The mysogyny of this year’s Super Bowl commercials was so blatant and pervasive — a lot of people are noticing. At one site someone quipped — what kind of book club would serve Bud Light anyway?
It’s a pity in a lot of ways — after the game, my wife (who doesn’t like football) said that if more games were like that one, she’d become a fan. But who’d want to sit through commercials like those?
[…] you think the Super Bowl ads were too sexist? The Google Search was my favorite, but it’s tough to not love the Letterman/Oprah/Leno one, […]

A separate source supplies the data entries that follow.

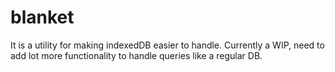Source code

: blanket
=======

It is a utility for making indexedDB easier to handle.
Currently a WIP, need to add lot more functionality to handle queries like a regular DB.
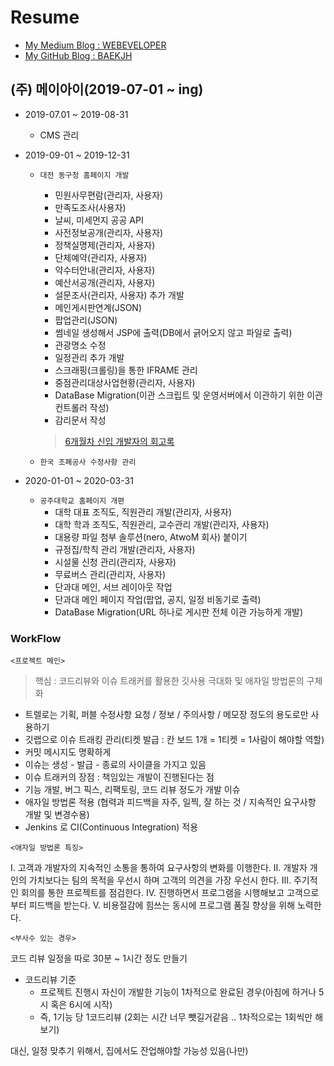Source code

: # Resume

- [My Medium Blog : WEBEVELOPER](https://medium.com/webeveloper)
- [My GitHub Blog : BAEKJH](https://baekjungho.github.io/)

## (주) 메이아이(2019-07-01 ~ ing)

- 2019-07.01 ~ 2019-08-31
  - CMS 관리
  
- 2019-09-01 ~ 2019-12-31
  - `대전 동구청 홈페이지 개발 `
    - 민원사무편람(관리자, 사용자)
    - 만족도조사(사용자)
    - 날씨, 미세먼지 공공 API
    - 사전정보공개(관리자, 사용자)
    - 정책실명제(관리자, 사용자)
    - 단체예약(관리자, 사용자)
    - 약수터안내(관리자, 사용자)
    - 예산서공개(관리자, 사용자)
    - 설문조사(관리자, 사용자) 추가 개발
    - 메인게시판연계(JSON)
    - 팝업관리(JSON)
    - 썸네일 생성해서 JSP에 출력(DB에서 긁어오지 않고 파일로 출력)
    - 관광명소 수정
    - 일정관리 추가 개발
    - 스크래핑(크롤링)을 통한 IFRAME 관리
    - 중점관리대상사업현황(관리자, 사용자)
    - DataBase Migration(이관 스크립트 및 운영서버에서 이관하기 위한 이관 컨트롤러 작성)
    - 감리문서 작성
    
    > [6개월차 신입 개발자의 회고록](https://medium.com/webeveloper/6%EA%B0%9C%EC%9B%94%EC%B0%A8-%EC%8B%A0%EC%9E%85-%EA%B0%9C%EB%B0%9C%EC%9E%90%EC%9D%98-2019%EB%85%84-%ED%9A%8C%EA%B3%A0%EB%A1%9D-8781a998e844)

  - `한국 조폐공사 수정사항 관리`

- 2020-01-01 ~ 2020-03-31
  - `공주대학교 홈페이지 개편`
    - 대학 대표 조직도, 직원관리 개발(관리자, 사용자)
    - 대학 학과 조직도, 직원관리, 교수관리 개발(관리자, 사용자)
    - 대용량 파일 첨부 솔루션(nero, AtwoM 회사) 붙이기
    - 규정집/학칙 관리 개발(관리자, 사용자)
    - 시설물 신청 관리(관리자, 사용자)
    - 무료버스 관리(관리자, 사용자)
    - 단과대 메인, 서브 레이아웃 작업
    - 단과대 메인 페이지 작업(팝업, 공지, 일정 비동기로 출력)
    - DataBase Migration(URL 하나로 게시판 전체 이관 가능하게 개발)


### WorkFlow

`<프로젝트 메인>`

> 핵심 : 코드리뷰와 이슈 트래커를 활용한 깃사용 극대화 및 애자일 방법론의 구체화 

- 트렐로는 기획, 퍼블 수정사항 요청 / 정보 / 주의사항 / 메모장 정도의 용도로만 사용하기
- 깃랩으로 이슈 트래킹 관리(티켓 발급 : 칸 보드 1개 = 1티켓 = 1사람이 해야할 역할)
- 커밋 메시지도 명확하게
- 이슈는 생성 - 발급 - 종료의 사이클을 가지고 있음
- 이슈 트래커의 장점 : 책임있는 개발이 진행된다는 점
- 기능 개발, 버그 픽스, 리팩토링, 코드 리뷰 정도가 개발 이슈
- 애자일 방법론 적용 (협력과 피드백을 자주, 일찍, 잘 하는 것 / 지속적인 요구사항 개발 및 변경수용)
- Jenkins 로 CI(Continuous Integration) 적용

`<애자일 방법론 특징>`

Ⅰ. 고객과 개발자의 지속적인 소통을 통하여 요구사항의 변화를 이행한다.
Ⅱ. 개발자 개인의 가치보다는 팀의 목적을 우선시 하며 고객의 의견을 가장 우선시 한다.
Ⅲ. 주기적인 회의를 통한 프로젝트를 점검한다.
Ⅳ. 진행하면서 프로그램을 시행해보고 고객으로 부터 피드백을 받는다.
Ⅴ. 비용절감에 힘쓰는 동시에 프로그램 품질 향상을 위해 노력한다.

`<부사수 있는 경우>`

코드 리뷰 일정을 따로 30분 ~ 1시간 정도 만들기

- 코드리뷰 기준
  - 프로젝트 진행시 자신이 개발한 기능이 1차적으로 완료된 경우(아침에 하거나 5시 혹은 6시에 시작)
  - 즉, 1기능 당 1코드리뷰  (2회는 시간 너무 뺏길거같음 .. 1차적으로는 1회씩만 해보기)

대신, 일정 맞추기 위해서, 집에서도 잔업해야할 가능성 있음(나만)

You’re right to say that the women were presented as sex objects and, as I noted, the ad overall was misogynistic, as anti-woman as 99% of beer ads. I didn’t mean to say otherwise; I just wanted to point out that there was the potential for portraying something possibly realistic and certainly positive – women drinking and talking books. (I was reaching even further in my hope that they were lying to the man by describing a sappy, sentimental book in the hope that he’d piss off and let them get their drink on.) But I do not credit such a positive portrayal to Madison Avenue, leaving me and you on the same side. Bud Light fail.
Brian: I agree with you! Let’s say the commercial took the approach of just being centered around the women, where they attempted to analyze some callow James Patterson book (or some wretched novel defying analysis) and they concluded that the book was so bad that it didn’t even warrant discussion. Maybe one of the women says, “You know, I’ve got THE KITE RUNNER back at home.” Another woman says, “Who needs what everybody else is discussing when we’ve got Bud Light?” She says, “You’re right. That’s a shitty book anyway.” The women laugh and clink bottles. And maybe the punchline is the guy is outside the house looking through the window, desperately flipping through a Cliff’s Notes or something, trying to belong. Some setup along those lines would have demonstrated precisely what you were arguing while inverting the gender expectations.
Slate Magazine on the Tebow Focus on the Family ad.
Very off topic, but I thought you’d find it interesting.
I should probably supply a link:
http://www.salon.com/mwt/broadsheet/feature/2010/02/03/tebow/index.html
The bud light commercial also portrays men rather poorly, men only want to play sports and are only interested in books to get beer. The men are too stupid to know that little women is a book. Women are not really portrayed that poorly in the bug light commercial but you want to be righteously angry so go with whatever makes you feel that way.
The Bud Light commercial falls into the general category of “dumb guy” humor. (That seems to be the major mode for selling beer on TV now.) By itself, it’s not that big a deal. But combine it with several other commercials that seem to be saying women are bitches (the Bud Light commercial DOESN’T do this), and the night had an ugly tone indeed. The most egregious commercials I recall (off top of my head — there may have been more) were for tires, a Dodge Charger, and some personal TV gadget.
The misogyny was blatant in these ads, but I think the real message (which itself is misogynist) throughout the various Super Bowl ads was what men were being told about men, about appropriate, acceptable masculine ideals and behavior.
“Speaking as a man who enjoys beer, books, and football, and who finds intelligent women far sexier than empty-headed centerfolds, I happily refute these stereotypes through my very existence.” – Good Job!
“And, indeed, if women are deemed so problematic by the Madison Avenue hucksters, then why shouldn’t the audience consider a man instead?” – Good Point!